TASK ITEM - From the entries below, copy every line that has the word "fotos".

TASK MATERIAL -
━━━━━━━━━━━━━━━━

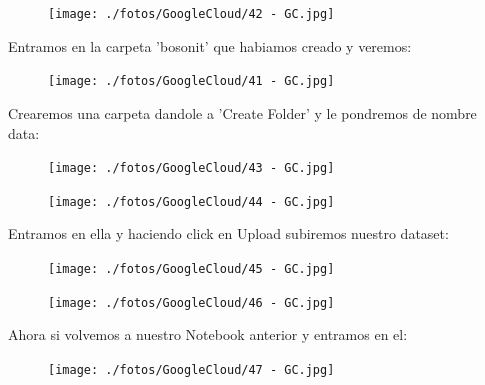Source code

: \documentclass[a4paper,10pt]{article}
\begin{document}
\begin{figure}[H]
\begin{center}
\texttt{[image: ./fotos/GoogleCloud/42 - GC.jpg]}
\end{center}
\end{figure}

Entramos en la carpeta 'bosonit' que habiamos creado y veremos:

\begin{figure}[H]
\begin{center}
\texttt{[image: ./fotos/GoogleCloud/41 - GC.jpg]}
\end{center}
\end{figure}

Crearemos una carpeta dandole a 'Create Folder' y le pondremos de nombre data:

\begin{figure}[H]
\begin{center}
\texttt{[image: ./fotos/GoogleCloud/43 - GC.jpg]}
\end{center}
\end{figure}

\begin{figure}[H]
\begin{center}
\texttt{[image: ./fotos/GoogleCloud/44 - GC.jpg]}
\end{center}
\end{figure}

Entramos en ella y haciendo click en Upload subiremos nuestro dataset:

\begin{figure}[H]
\begin{center}
\texttt{[image: ./fotos/GoogleCloud/45 - GC.jpg]}
\end{center}
\end{figure}

\begin{figure}[H]
\begin{center}
\texttt{[image: ./fotos/GoogleCloud/46 - GC.jpg]}
\end{center}
\end{figure}

Ahora si volvemos a nuestro Notebook anterior y entramos en el:

\begin{figure}[H]
\begin{center}
\texttt{[image: ./fotos/GoogleCloud/47 - GC.jpg]}
\end{center}
\end{figure}
\end{document}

━━━━━━━━━━━━━━━━

SOLUTION -
\texttt{[image: ./fotos/GoogleCloud/42 - GC.jpg]}
\texttt{[image: ./fotos/GoogleCloud/41 - GC.jpg]}
\texttt{[image: ./fotos/GoogleCloud/43 - GC.jpg]}
\texttt{[image: ./fotos/GoogleCloud/44 - GC.jpg]}
\texttt{[image: ./fotos/GoogleCloud/45 - GC.jpg]}
\texttt{[image: ./fotos/GoogleCloud/46 - GC.jpg]}
\texttt{[image: ./fotos/GoogleCloud/47 - GC.jpg]}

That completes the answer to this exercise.